* **Assignment**: Wherever "videos" occurs in the entries, copy the line that holds it.

* **Dataset entries**:
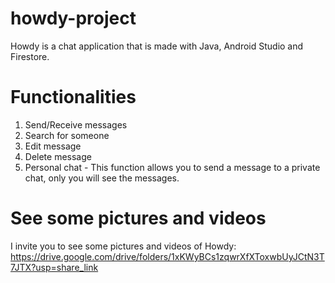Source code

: # howdy-project
Howdy is a chat application that is made with Java, Android Studio and Firestore. 

# Functionalities
1. Send/Receive messages
2. Search for someone
3. Edit message
4. Delete message
5. Personal chat - This function allows you to send a message to a private chat, only you will see the messages.

# See some pictures and videos
I invite you to see some pictures and videos of Howdy: https://drive.google.com/drive/folders/1xKWyBCs1zqwrXfXToxwbUyJCtN3T7JTX?usp=share_link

* **Result**:
# See some pictures and videos
I invite you to see some pictures and videos of Howdy: https://drive.google.com/drive/folders/1xKWyBCs1zqwrXfXToxwbUyJCtN3T7JTX?usp=share_link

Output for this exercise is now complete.